What to work on: In the listing below, a line holding "Shook down on me" and a line holding "2. How does" mark the range. Retype both exactly, with all lines between them.

Exercise material:
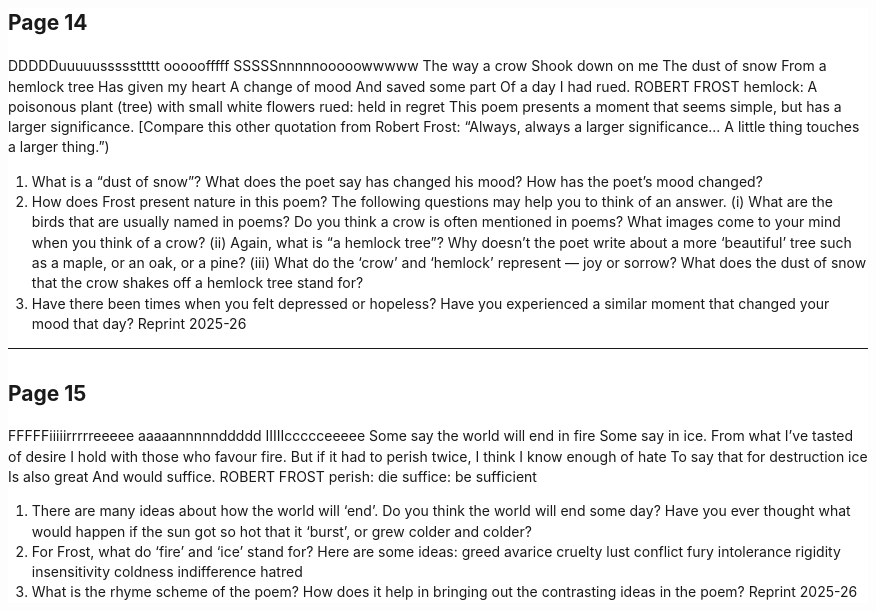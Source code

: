 ## Page 14

DDDDDuuuuusssssttttt ooooofffff SSSSSnnnnnooooowwwww
The way a crow
Shook down on me
The dust of snow
From a hemlock tree
Has given my heart
A change of mood
And saved some part
Of a day I had rued.
ROBERT FROST
hemlock: A poisonous plant (tree) with small white flowers
rued: held in regret
This poem presents a moment that seems simple, but has a larger significance.
[Compare this other quotation from Robert Frost: “Always, always a larger
significance... A little thing touches a larger thing.”)
1. What is a “dust of snow”? What does the poet say has changed his mood?
How has the poet’s mood changed?
2. How does Frost present nature in this poem? The following questions may
help you to think of an answer.
(i) What are the birds that are usually named in poems? Do you think a
crow is often mentioned in poems? What images come to your mind
when you think of a crow?
(ii) Again, what is “a hemlock tree”? Why doesn’t the poet write about a
more ‘beautiful’ tree such as a maple, or an oak, or a pine?
(iii) What do the ‘crow’ and ‘hemlock’ represent — joy or sorrow? What does
the dust of snow that the crow shakes off a hemlock tree stand for?
3. Have there been times when you felt depressed or hopeless? Have you
experienced a similar moment that changed your mood that day?
Reprint 2025-26

---

## Page 15

FFFFFiiiiirrrrreeeee aaaaannnnnddddd IIIIIccccceeeee
Some say the world will end in fire
Some say in ice.
From what I’ve tasted of desire
I hold with those who favour fire.
But if it had to perish twice,
I think I know enough of hate
To say that for destruction ice
Is also great
And would suffice.
ROBERT FROST
perish: die
suffice: be sufficient
1. There are many ideas about how the world will ‘end’. Do you think the world
will end some day? Have you ever thought what would happen if the sun got
so hot that it ‘burst’, or grew colder and colder?
2. For Frost, what do ‘fire’ and ‘ice’ stand for? Here are some ideas:
greed avarice cruelty lust
conflict fury intolerance rigidity
insensitivity coldness indifference hatred
3. What is the rhyme scheme of the poem? How does it help in bringing out the
contrasting ideas in the poem?
Reprint 2025-26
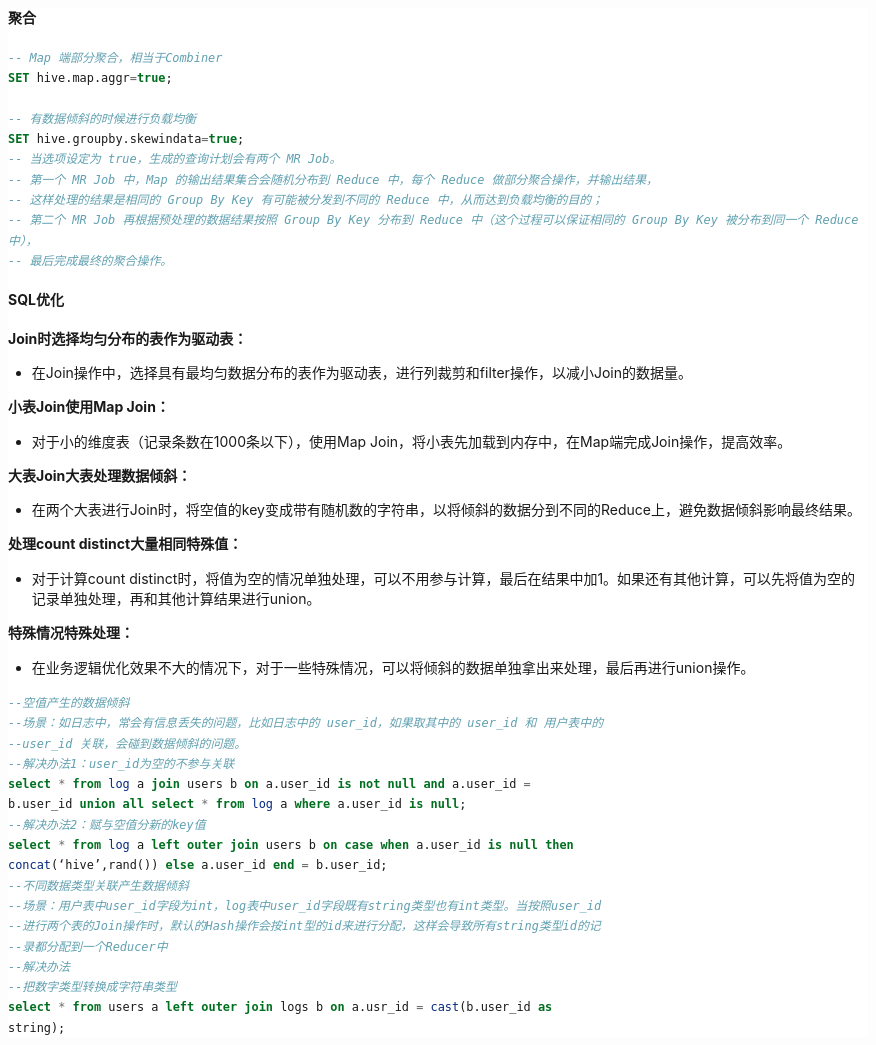 #### 聚合

```sql
-- Map 端部分聚合，相当于Combiner
SET hive.map.aggr=true;

-- 有数据倾斜的时候进行负载均衡
SET hive.groupby.skewindata=true;
-- 当选项设定为 true，生成的查询计划会有两个 MR Job。
-- 第一个 MR Job 中，Map 的输出结果集合会随机分布到 Reduce 中，每个 Reduce 做部分聚合操作，并输出结果，
-- 这样处理的结果是相同的 Group By Key 有可能被分发到不同的 Reduce 中，从而达到负载均衡的目的；
-- 第二个 MR Job 再根据预处理的数据结果按照 Group By Key 分布到 Reduce 中（这个过程可以保证相同的 Group By Key 被分布到同一个 Reduce 中），
-- 最后完成最终的聚合操作。
```

#### SQL优化

**Join时选择均匀分布的表作为驱动表：**

- 在Join操作中，选择具有最均匀数据分布的表作为驱动表，进行列裁剪和filter操作，以减小Join的数据量。

**小表Join使用Map Join：**

- 对于小的维度表（记录条数在1000条以下），使用Map Join，将小表先加载到内存中，在Map端完成Join操作，提高效率。

**大表Join大表处理数据倾斜：**

- 在两个大表进行Join时，将空值的key变成带有随机数的字符串，以将倾斜的数据分到不同的Reduce上，避免数据倾斜影响最终结果。

**处理count distinct大量相同特殊值：**

- 对于计算count distinct时，将值为空的情况单独处理，可以不用参与计算，最后在结果中加1。如果还有其他计算，可以先将值为空的记录单独处理，再和其他计算结果进行union。

**特殊情况特殊处理：**

- 在业务逻辑优化效果不大的情况下，对于一些特殊情况，可以将倾斜的数据单独拿出来处理，最后再进行union操作。

```sql
--空值产生的数据倾斜
--场景：如日志中，常会有信息丢失的问题，比如日志中的 user_id，如果取其中的 user_id 和 用户表中的
--user_id 关联，会碰到数据倾斜的问题。
--解决办法1：user_id为空的不参与关联
select * from log a join users b on a.user_id is not null and a.user_id =
b.user_id union all select * from log a where a.user_id is null;
--解决办法2：赋与空值分新的key值
select * from log a left outer join users b on case when a.user_id is null then
concat(‘hive’,rand()) else a.user_id end = b.user_id;
--不同数据类型关联产生数据倾斜
--场景：用户表中user_id字段为int，log表中user_id字段既有string类型也有int类型。当按照user_id
--进行两个表的Join操作时，默认的Hash操作会按int型的id来进行分配，这样会导致所有string类型id的记
--录都分配到一个Reducer中
--解决办法
--把数字类型转换成字符串类型
select * from users a left outer join logs b on a.usr_id = cast(b.user_id as
string);
```

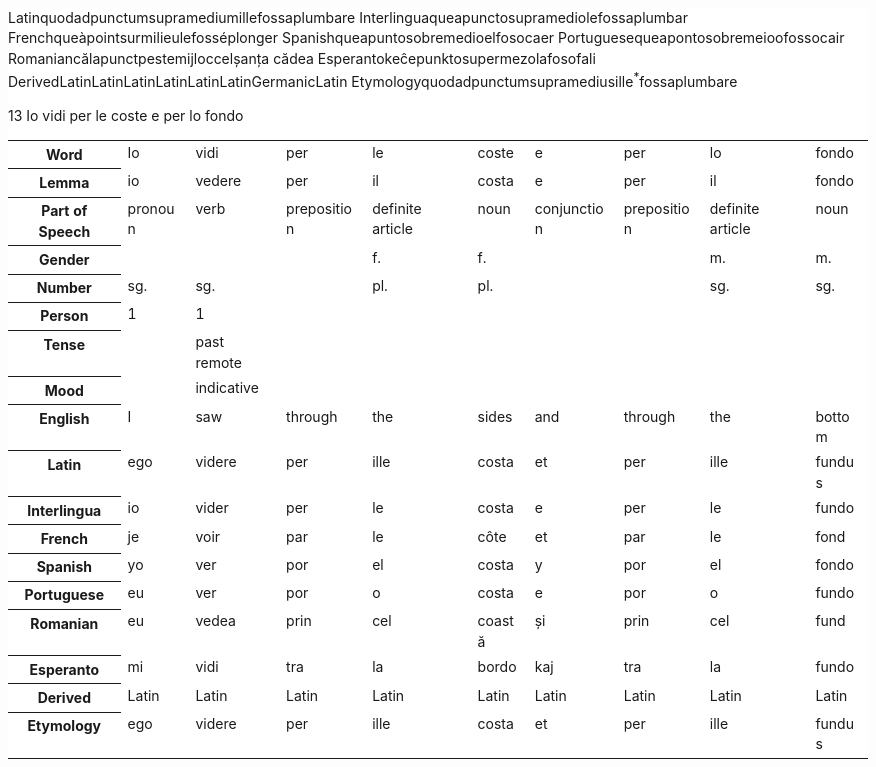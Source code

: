 <tr><th>Latin</th><td>quod</td><td>ad</td><td>punctum</td><td>supra</td><td>medium</td><td>ille</td><td>fossa</td><td>plumbare</td></tr>
<tr><th>Interlingua</th><td>que</td><td>a</td><td>puncto</td><td>supra</td><td>medio</td><td>le</td><td>fossa</td><td>plumbar</td></tr>
<tr><th>French</th><td>que</td><td>à</td><td>point</td><td>sur</td><td>milieu</td><td>le</td><td>fossé</td><td>plonger</td></tr>
<tr><th>Spanish</th><td>que</td><td>a</td><td>punto</td><td>sobre</td><td>medio</td><td>el</td><td>foso</td><td>caer</td></tr>
<tr><th>Portuguese</th><td>que</td><td>a</td><td>ponto</td><td>sobre</td><td>meio</td><td>o</td><td>fosso</td><td>cair</td></tr>
<tr><th>Romanian</th><td>că</td><td>la</td><td>punct</td><td>peste</td><td>mijloc</td><td>cel</td><td>șanț</td><td>a cădea</td></tr>
<tr><th>Esperanto</th><td>ke</td><td>ĉe</td><td>punkto</td><td>super</td><td>mezo</td><td>la</td><td>foso</td><td>fali</td></tr>
<tr><th>Derived</th><td>Latin</td><td>Latin</td><td>Latin</td><td>Latin</td><td>Latin</td><td>Latin</td><td>Germanic</td><td>Latin</td></tr>
<tr><th>Etymology</th><td>quod</td><td>ad</td><td>punctum</td><td>supra</td><td>medius</td><td>ille</td><td><sup>*</sup>fossa</td><td>plumbare</td></tr>
</table>

13 Io vidi per le coste e per lo fondo

<table>
<tr><th>Word</th><td>Io</td><td>vidi</td><td>per</td><td>le</td><td>coste</td><td>e</td><td>per</td><td>lo</td><td>fondo</td></tr>
<tr><th>Lemma</th><td>io</td><td>vedere</td><td>per</td><td>il</td><td>costa</td><td>e</td><td>per</td><td>il</td><td>fondo</td></tr>
<tr><th>Part of Speech</th><td>pronoun</td><td>verb</td><td>preposition</td><td>definite article</td><td>noun</td><td>conjunction</td><td>preposition</td><td>definite article</td><td>noun</td></tr>
<tr><th>Gender</th><td></td><td></td><td></td><td>f.</td><td>f.</td><td></td><td></td><td>m.</td><td>m.</td></tr>
<tr><th>Number</th><td>sg.</td><td>sg.</td><td></td><td>pl.</td><td>pl.</td><td></td><td></td><td>sg.</td><td>sg.</td></tr>
<tr><th>Person</th><td>1</td><td>1</td><td></td><td></td><td></td><td></td><td></td><td></td><td></td></tr>
<tr><th>Tense</th><td></td><td>past remote</td><td></td><td></td><td></td><td></td><td></td><td></td><td></td></tr>
<tr><th>Mood</th><td></td><td>indicative</td><td></td><td></td><td></td><td></td><td></td><td></td><td></td></tr>
<tr><th>English</th><td>I</td><td>saw</td><td>through</td><td>the</td><td>sides</td><td>and</td><td>through</td><td>the</td><td>bottom</td></tr>
<tr><th>Latin</th><td>ego</td><td>videre</td><td>per</td><td>ille</td><td>costa</td><td>et</td><td>per</td><td>ille</td><td>fundus</td></tr>
<tr><th>Interlingua</th><td>io</td><td>vider</td><td>per</td><td>le</td><td>costa</td><td>e</td><td>per</td><td>le</td><td>fundo</td></tr>
<tr><th>French</th><td>je</td><td>voir</td><td>par</td><td>le</td><td>côte</td><td>et</td><td>par</td><td>le</td><td>fond</td></tr>
<tr><th>Spanish</th><td>yo</td><td>ver</td><td>por</td><td>el</td><td>costa</td><td>y</td><td>por</td><td>el</td><td>fondo</td></tr>
<tr><th>Portuguese</th><td>eu</td><td>ver</td><td>por</td><td>o</td><td>costa</td><td>e</td><td>por</td><td>o</td><td>fundo</td></tr>
<tr><th>Romanian</th><td>eu</td><td>vedea</td><td>prin</td><td>cel</td><td>coastă</td><td>și</td><td>prin</td><td>cel</td><td>fund</td></tr>
<tr><th>Esperanto</th><td>mi</td><td>vidi</td><td>tra</td><td>la</td><td>bordo</td><td>kaj</td><td>tra</td><td>la</td><td>fundo</td></tr>
<tr><th>Derived</th><td>Latin</td><td>Latin</td><td>Latin</td><td>Latin</td><td>Latin</td><td>Latin</td><td>Latin</td><td>Latin</td><td>Latin</td></tr>
<tr><th>Etymology</th><td>ego</td><td>videre</td><td>per</td><td>ille</td><td>costa</td><td>et</td><td>per</td><td>ille</td><td>fundus</td></tr>
</table>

Exercise solution:
Shook down on me
The dust of snow
From a hemlock tree
Has given my heart
A change of mood
And saved some part
Of a day I had rued.
ROBERT FROST
hemlock: A poisonous plant (tree) with small white flowers
rued: held in regret
This poem presents a moment that seems simple, but has a larger significance.
[Compare this other quotation from Robert Frost: “Always, always a larger
significance... A little thing touches a larger thing.”)
1. What is a “dust of snow”? What does the poet say has changed his mood?
How has the poet’s mood changed?
2. How does Frost present nature in this poem? The following questions may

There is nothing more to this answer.